YOUR ASSIGNMENT: Take each line from the entries that holds "fiber" and copy it out.

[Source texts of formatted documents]

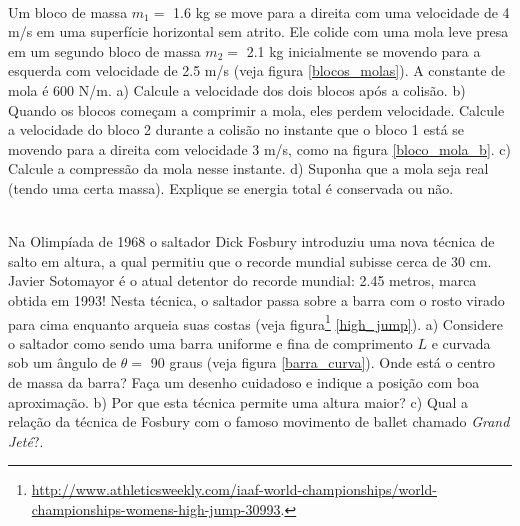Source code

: \documentclass[12pt]{article}
\newenvironment{problem}[2][{\color{red}Problema}]{\begin{trivlist}
\item[\hskip \labelsep {\bfseries #1}\hskip \labelsep {\bfseries #2.}]}{\end{trivlist}}
\begin{document}
\begin{problem}{{\color{red}4}}
\\
Um bloco de massa $m_1=$ 1.6 kg se move para a direita com uma velocidade de 4 m/s em uma superfície horizontal sem atrito. Ele colide com uma mola leve presa em um segundo bloco de massa $m_2=$ 2.1 kg inicialmente se movendo para a esquerda com velocidade de 2.5 m/s (veja figura \ref{blocos_molas}). A constante de mola é 600 N/m. a) Calcule a velocidade dos dois blocos após a colisão. b) Quando os blocos começam a comprimir a mola, eles perdem velocidade. Calcule a velocidade do bloco 2 durante a colisão no instante que o bloco 1 está se movendo para a direita com velocidade 3 m/s, como na figura \ref{bloco_mola_b}. c) Calcule a compressão da mola nesse instante. d) Suponha que a mola seja real (tendo uma certa massa). Explique se energia total é conservada ou não.
\end{problem}

\begin{problem}{{\color{red}5}}
\\
Na Olimpíada de 1968 o saltador Dick Fosbury introduziu uma nova técnica de salto em altura, a qual permitiu que o recorde mundial subisse cerca de 30 cm. Javier Sotomayor é o atual detentor do recorde mundial: 2.45 metros, marca obtida em 1993! Nesta técnica, o saltador passa sobre a barra com o rosto virado para cima enquanto arqueia suas costas (veja figura\footnote{{\scriptsize \url{http://www.athleticsweekly.com/iaaf-world-championships/world-championships-womens-high-jump-30993}.}} \ref{high_jump}). a) Considere o saltador como sendo uma barra uniforme e fina de comprimento $L$ e curvada sob um ângulo de $\theta =$ 90 graus (veja figura \ref{barra_curva}). Onde está o centro de massa da barra? Faça um desenho cuidadoso e indique a posição com boa aproximação. b) Por que esta técnica permite uma altura maior? c) Qual a relação da técnica de Fosbury com o famoso movimento de ballet chamado \textit{Grand Jeté}?. 
\end{problem}
\end{document}
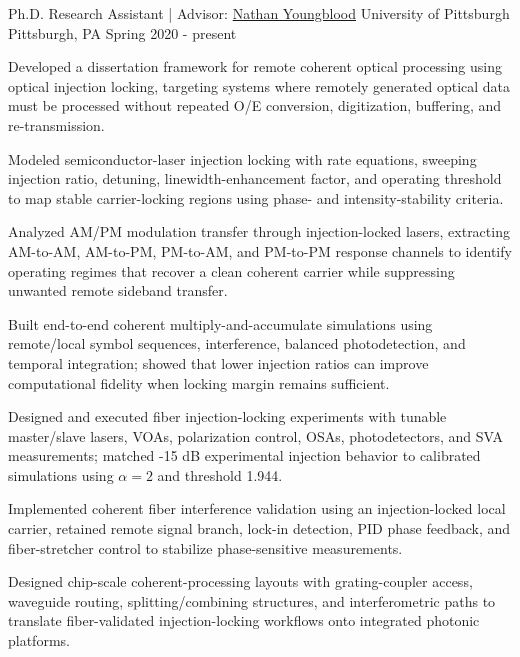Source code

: 
\begin{cventries}

  \cventry
    {Ph.D. Research Assistant | Advisor: \href{https://pitt-photonics.github.io/}{Nathan Youngblood}}
    {University of Pittsburgh}
    {Pittsburgh, PA}
    {Spring 2020 - present}
    {
      \begin{cvitems}
        \item {Developed a dissertation framework for remote coherent optical processing using optical injection locking, targeting systems where remotely generated optical data must be processed without repeated O/E conversion, digitization, buffering, and re-transmission.}
        \item {Modeled semiconductor-laser injection locking with rate equations, sweeping injection ratio, detuning, linewidth-enhancement factor, and operating threshold to map stable carrier-locking regions using phase- and intensity-stability criteria.}
        \item {Analyzed AM/PM modulation transfer through injection-locked lasers, extracting AM-to-AM, AM-to-PM, PM-to-AM, and PM-to-PM response channels to identify operating regimes that recover a clean coherent carrier while suppressing unwanted remote sideband transfer.}
        \item {Built end-to-end coherent multiply-and-accumulate simulations using remote/local symbol sequences, interference, balanced photodetection, and temporal integration; showed that lower injection ratios can improve computational fidelity when locking margin remains sufficient.}
        \item {Designed and executed fiber injection-locking experiments with tunable master/slave lasers, VOAs, polarization control, OSAs, photodetectors, and SVA measurements; matched -15 dB experimental injection behavior to calibrated simulations using $\alpha=2$ and threshold 1.944.}
        \item {Implemented coherent fiber interference validation using an injection-locked local carrier, retained remote signal branch, lock-in detection, PID phase feedback, and fiber-stretcher control to stabilize phase-sensitive measurements.}
        \item {Designed chip-scale coherent-processing layouts with grating-coupler access, waveguide routing, splitting/combining structures, and interferometric paths to translate fiber-validated injection-locking workflows onto integrated photonic platforms.}
      \end{cvitems}
    }


\end{cventries}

REPLY TO THE EXERCISE:
        \item {Designed and executed fiber injection-locking experiments with tunable master/slave lasers, VOAs, polarization control, OSAs, photodetectors, and SVA measurements; matched -15 dB experimental injection behavior to calibrated simulations using $\alpha=2$ and threshold 1.944.}
        \item {Implemented coherent fiber interference validation using an injection-locked local carrier, retained remote signal branch, lock-in detection, PID phase feedback, and fiber-stretcher control to stabilize phase-sensitive measurements.}
        \item {Designed chip-scale coherent-processing layouts with grating-coupler access, waveguide routing, splitting/combining structures, and interferometric paths to translate fiber-validated injection-locking workflows onto integrated photonic platforms.}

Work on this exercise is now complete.